# HG changeset patch
# User paulson
# Date 992442591 -7200
# Node ID 2badb9b2a8ec9ea66e1b05b94de84f16c758ee47
# Parent  ef11fb6e6c5894c32608f30c03c1ae895cd3a7b9
New proof of gcd_zero after a change to Divides.ML made the old one fail

diff -r ef11fb6e6c58 -r 2badb9b2a8ec src/HOL/Library/Primes.thy
--- a/src/HOL/Library/Primes.thy	Wed Jun 13 16:28:40 2001 +0200
+++ b/src/HOL/Library/Primes.thy	Wed Jun 13 16:29:51 2001 +0200
@@ -72,17 +72,6 @@
 lemmas gcd_dvd1 [iff] = gcd_dvd_both [THEN conjunct1, standard]
 lemmas gcd_dvd2 [iff] = gcd_dvd_both [THEN conjunct2, standard]
 
-lemma gcd_zero: "(gcd (m, n) = 0) = (m = 0 \<and> n = 0)"
-proof
-  have "gcd (m, n) dvd m \<and> gcd (m, n) dvd n" by simp
-  also assume "gcd (m, n) = 0"
-  finally have "0 dvd m \<and> 0 dvd n" .
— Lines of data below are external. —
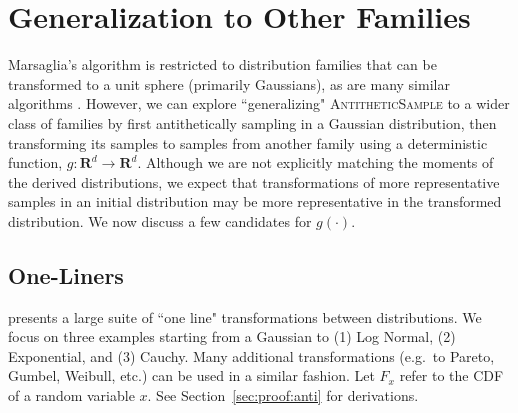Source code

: 


\section{Generalization to Other Families}
\label{sec:generalization}


Marsaglia's algorithm is restricted to distribution families that can be transformed to a unit sphere (primarily Gaussians), as are many similar algorithms \cite{cheng1984generation, pullin1979generation}. However, we can explore ``generalizing" \textsc{AntitheticSample} to a wider class of families by first antithetically sampling in a Gaussian distribution, then transforming its samples to samples from another family using a deterministic function, $g: \mathbf{R}^d \rightarrow \mathbf{R}^d$. Although we are not explicitly matching the moments of the derived distributions, we expect that transformations of more representative samples in an initial distribution may be more representative in the  transformed distribution. We now discuss a few candidates for $g(\cdot)$.

\subsection{One-Liners}
\cite{devroye1996random} presents a large suite of ``one line" transformations between distributions. We focus on three examples starting from a Gaussian to (1) Log Normal, (2) Exponential, and (3) Cauchy. Many additional transformations (e.g.~to Pareto, Gumbel, Weibull, etc.) can be used in a similar fashion. Let $F_x$ refer to the CDF of a random variable $x$. See Section~\ref{sec:proof:anti} for derivations.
-  thus "m = 0 \<and> n = 0" by (simp add: dvd_0_left)
-next
-  assume "m = 0 \<and> n = 0"
-  thus "gcd (m, n) = 0" by simp
-qed
-
 
 text {*
   \medskip Maximality: for all @{term m}, @{term n}, @{term k}
@@ -99,6 +88,9 @@
   apply (blast intro!: gcd_greatest intro: dvd_trans)
   done
 
+lemma gcd_zero: "(gcd (m, n) = 0) = (m = 0 \<and> n = 0)"
+  by (simp only: dvd_0_left_iff [THEN sym] gcd_greatest_iff)
+
 
 text {*
   \medskip Function gcd yields the Greatest Common Divisor.